Aqua Bio Technology ASA - launch of private placement

23.7.2023 22:25:20 CEST | Aqua Bio Technology ASA | Inside information

NOT FOR RELEASE, PUBLICATION OR DISTRIBUTION, IN WHOLE OR IN PART DIRECTLY OR

INDIRECTLY, IN OR INTO THE UNITED STATS, CANADA, AUSTRALIA, JAPAN OR HONG KONG

OR ANY OTHER JURISDICTION IN WHICH THE RELEASE, PUBLICATION OR DISTRIBUTION

WOULD BE UNLAWFUL. THIS ANNOUNCEMENT DOES NOT CONSTITUTE AN OFFER TO BUY, SELL

OR SUBSCRIBE FOR ANY SECURITIES DESCRIBED HEREIN.

Reference is made to the stock exchange announcement made by Aqua Bio Technology

ASA ("ABT" or the "Company") notice to the Company's entry into an agreement in

principle (the "Agreement") with the shareholders (the "Sellers") of Skin Team

Norge AS ("Skinteam") pursuant to which ABT shall acquire all of the shares in

Skinteam based on an equity value of Skinteam of NOK 45 million, to be settled

by all the Sellers converting 100% of their share of the purchase price into new

shares in ABT at subscription price of NOK 3 per new share, issuing 15,000,000

new ABT shares to the Sellers (the "Consideration Shares") (the "Acquisition").

The Private Placement

In addition to the Consideration Shares to be issued by the Company to the

Sellers, the Company will carry out an equity offering towards certain existing

shareholders and other internal investors that have agreed to provide the

company with loans that ABT may convert to equity in a later equity round. In

addition, as part of the Agreement relating to the Acquisition it has been

agreed that Mycellia RAIF V.C.I.C. Limited (Mycellia), a Seller transferring

Skinteam shares for MNOK 2.5 to ABT, will invest additional NOK 2.5 million in

ABT prior to the completion of the Acquisition. ABT has therefor committed gross

proceeds of minimum NOK 74 million through issuance of minimum 24,666,666 new

shares in the Company (including the Consideration Shares, the "New Shares") at

a fixed subscription price of NOK 3 (the "Private Placement"). The board of

directors of the Company (the "Board") expects that the gross proceeds may

increase to above NOK 75 million. The New Shares are expected to be resolved in

an extraordinary general meeting in the Company to be held in the last week of

August (the "EGM").

The Board also expects to carry out subsequent offering towards eligible

shareholders.

The application period in the Private Placement ends at 08.00 EST on Monday 24

July 2023. The Company may, in its own discretion, extend or shorten the

application period at any time and for any reason. Allocation of the New Shares

will be determined by the Board at its sole discretion. Notification of the

allocation is expected to be sent on or around 25 July 2023.

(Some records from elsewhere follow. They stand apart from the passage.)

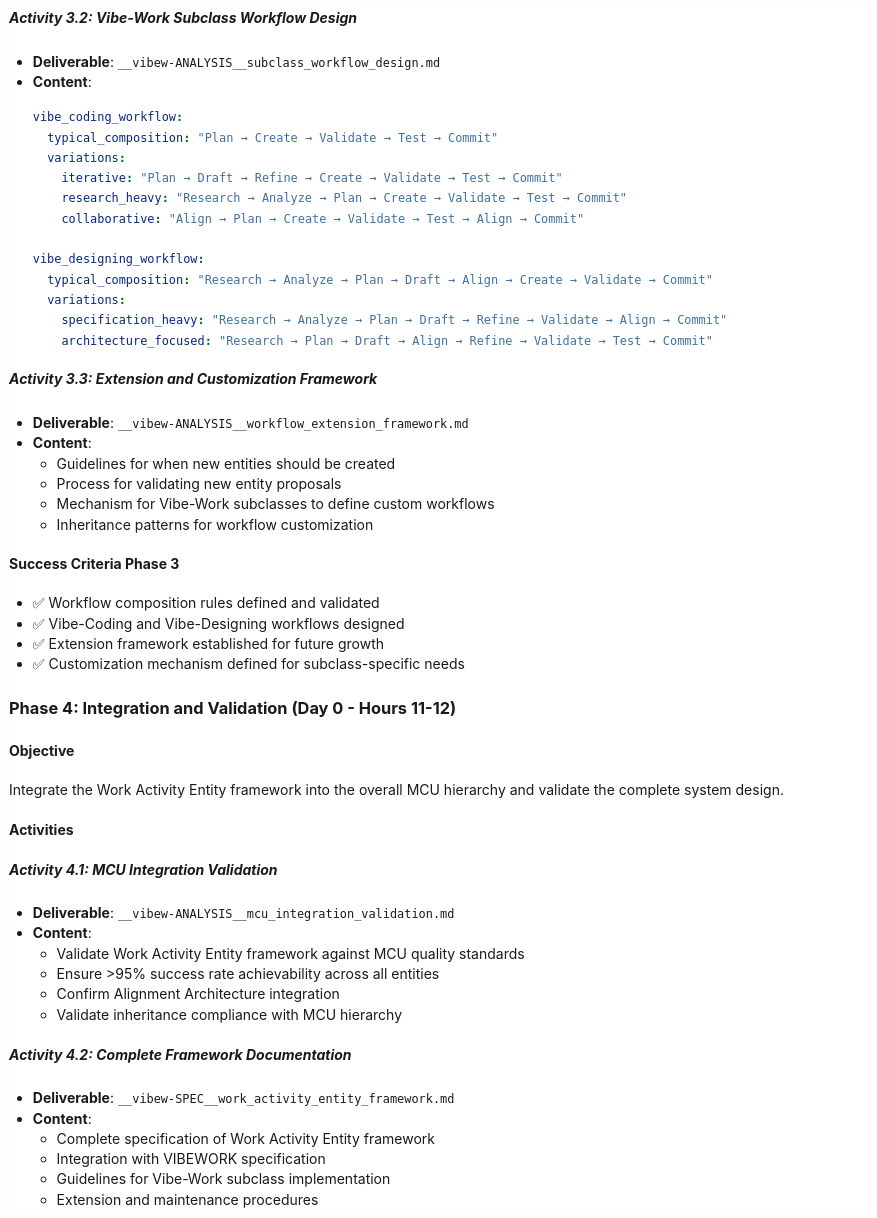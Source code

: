##### **Activity 3.2: Vibe-Work Subclass Workflow Design**
- **Deliverable**: `__vibew-ANALYSIS__subclass_workflow_design.md`
- **Content**:
  ```yaml
  vibe_coding_workflow:
    typical_composition: "Plan → Create → Validate → Test → Commit"
    variations:
      iterative: "Plan → Draft → Refine → Create → Validate → Test → Commit"
      research_heavy: "Research → Analyze → Plan → Create → Validate → Test → Commit"
      collaborative: "Align → Plan → Create → Validate → Test → Align → Commit"
  
  vibe_designing_workflow:
    typical_composition: "Research → Analyze → Plan → Draft → Align → Create → Validate → Commit"
    variations:
      specification_heavy: "Research → Analyze → Plan → Draft → Refine → Validate → Align → Commit"
      architecture_focused: "Research → Plan → Draft → Align → Refine → Validate → Test → Commit"
  ```

##### **Activity 3.3: Extension and Customization Framework**
- **Deliverable**: `__vibew-ANALYSIS__workflow_extension_framework.md`
- **Content**:
  - Guidelines for when new entities should be created
  - Process for validating new entity proposals
  - Mechanism for Vibe-Work subclasses to define custom workflows
  - Inheritance patterns for workflow customization

#### **Success Criteria Phase 3**
- ✅ Workflow composition rules defined and validated
- ✅ Vibe-Coding and Vibe-Designing workflows designed
- ✅ Extension framework established for future growth
- ✅ Customization mechanism defined for subclass-specific needs

### **Phase 4: Integration and Validation (Day 0 - Hours 11-12)**

#### **Objective**
Integrate the Work Activity Entity framework into the overall MCU hierarchy and validate the complete system design.

#### **Activities**

##### **Activity 4.1: MCU Integration Validation**
- **Deliverable**: `__vibew-ANALYSIS__mcu_integration_validation.md`
- **Content**:
  - Validate Work Activity Entity framework against MCU quality standards
  - Ensure >95% success rate achievability across all entities
  - Confirm Alignment Architecture integration
  - Validate inheritance compliance with MCU hierarchy

##### **Activity 4.2: Complete Framework Documentation**
- **Deliverable**: `__vibew-SPEC__work_activity_entity_framework.md`
- **Content**:
  - Complete specification of Work Activity Entity framework
  - Integration with VIBEWORK specification
  - Guidelines for Vibe-Work subclass implementation
  - Extension and maintenance procedures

The Company has considered the Private Placement in light of the equal treatment

principle under Norwegian Securities Trading Act under the Oslo Rule Book II for

companies listed on Euronext Expand, and is of the opinion that the proposed

Private Placement is in compliant with these requirements. The Board has

emphasized, among other things, that issuance of the New Shares is a

prerequisite for the consummation of the Acquisition which is expected to

generate significant positive synergy effects, including but not limited to,

strengthening of the Company's cash flow through increased sales and improved

margins. Further, the Private Placement entails that the contemplated conversion

of debt and newly available loans into equity materially will strengthen the

Company's balance sheet, and that the Subsequent Offering (as defined below)

will mitigate some of the dilutive effect on the shareholdings of the

shareholders who did not participate in the Private Placement.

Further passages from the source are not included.